I’m delighted that Mary-Jane Duffy is part of a session in LitCrawl that I, at first quite nervously, created, called ‘A single hurt colour’. The title of the session is from Tender Buttons by Gertrude Stein, a brilliant example of the potential of word as image. I was nervous in approaching writers who I felt were writing in a way that to me is ingenious like Stein – art and fiction, art and non-fiction and fiction speak to each other – and who I hoped would want to give substance and life to a session I selfishly had to include in the programme but had no idea would pan out … Thankfully Mary-Jane agreed to be part of ‘A single hurt colour’ along with Mark Amery and Megan Dunn. Together they are exploring those lines between word and images, non-fiction and fiction at The Young among the work of Iain Cheesman and Robert Cherry.

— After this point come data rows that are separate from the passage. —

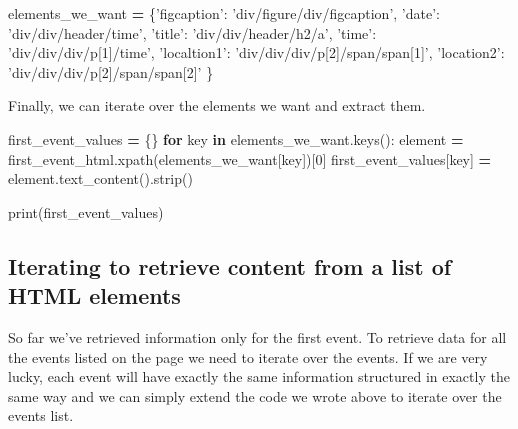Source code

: \documentclass[
]{book}
\newenvironment{Shaded}{\begin{snugshade}}{\end{snugshade}}
\newcommand{\BuiltInTok}[1]{#1}
\newcommand{\ControlFlowTok}[1]{\textcolor[rgb]{0.13,0.29,0.53}{\textbf{#1}}}
\newcommand{\DecValTok}[1]{\textcolor[rgb]{0.00,0.00,0.81}{#1}}
\newcommand{\KeywordTok}[1]{\textcolor[rgb]{0.13,0.29,0.53}{\textbf{#1}}}
\newcommand{\NormalTok}[1]{#1}
\newcommand{\OperatorTok}[1]{\textcolor[rgb]{0.81,0.36,0.00}{\textbf{#1}}}
\newcommand{\StringTok}[1]{\textcolor[rgb]{0.31,0.60,0.02}{#1}}
\begin{document}
\begin{Shaded}
\begin{Highlighting}[]
\NormalTok{elements_we_want }\OperatorTok{=}\NormalTok{ \{}\StringTok{'figcaption'}\NormalTok{: }\StringTok{'div/figure/div/figcaption'}\NormalTok{,}
                    \StringTok{'date'}\NormalTok{: }\StringTok{'div/div/header/time'}\NormalTok{,}
                    \StringTok{'title'}\NormalTok{: }\StringTok{'div/div/header/h2/a'}\NormalTok{,}
                    \StringTok{'time'}\NormalTok{: }\StringTok{'div/div/div/p[1]/time'}\NormalTok{,}
                    \StringTok{'localtion1'}\NormalTok{: }\StringTok{'div/div/div/p[2]/span/span[1]'}\NormalTok{,}
                    \StringTok{'location2'}\NormalTok{: }\StringTok{'div/div/div/p[2]/span/span[2]'}
\NormalTok{                    \}}
\end{Highlighting}
\end{Shaded}

Finally, we can iterate over the elements we want and extract them.

\begin{Shaded}
\begin{Highlighting}[]
\NormalTok{first_event_values }\OperatorTok{=}\NormalTok{ \{\}}
\ControlFlowTok{for}\NormalTok{ key }\KeywordTok{in}\NormalTok{ elements_we_want.keys():}
\NormalTok{    element }\OperatorTok{=}\NormalTok{ first_event_html.xpath(elements_we_want[key])[}\DecValTok{0}\NormalTok{]}
\NormalTok{    first_event_values[key] }\OperatorTok{=}\NormalTok{ element.text_content().strip()}

\BuiltInTok{print}\NormalTok{(first_event_values)}
\end{Highlighting}
\end{Shaded}

\hypertarget{iterating-to-retrieve-content-from-a-list-of-html-elements}{%
\subsection{Iterating to retrieve content from a list of HTML elements}\label{iterating-to-retrieve-content-from-a-list-of-html-elements}}

So far we've retrieved information only for the first event. To
retrieve data for all the events listed on the page we need to iterate
over the events. If we are very lucky, each event will have exactly
the same information structured in exactly the same way and we can
simply extend the code we wrote above to iterate over the events list.
\end{document}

Mary-Jane Duffy is a writer and art curator. Her recent freelance writing and editing work includes poetry, essays on artists for the Real Art Road Show Trust, and work for Te Papa Tongarewa, New Zealand on Screen, and an exhibition on the history of Surf Lifesaving in New Zealand. She has a wide background in art exhibition and gallery management, as well as art historical research. Millionaires’ Shortbread, poems by Mary-Jane Duffy, Mary Cresswell, Mary Macpherson and Kerry Hines, was published by University of Otago Press. Mary-Jane has a BA and an MA in Art History (Canterbury). She is currently working on her own collection of poems.

This week’s guest editor, Claire Mabey, is co-director of LitCrawl Wellington. LitCrawl brings words to the streets of Wellington on Saturday 15 November starting at 6 pm. ‘A single hurt colour’ is one of 14 sessions that celebrate Wellington and New Zealand’s vibrant and diverse literary community. All sessions focus on the performance of writing and on bringing listeners together in some of Wellingtons best-loved venues.

For more Tuesday Poems, check out the links in the sidebar to the left.

1 comment:

Claire Beynon said...

Altogether gorgeous! Thank you, Claire, Mary-Jane, Greg and your unforgettable congregation of jugs.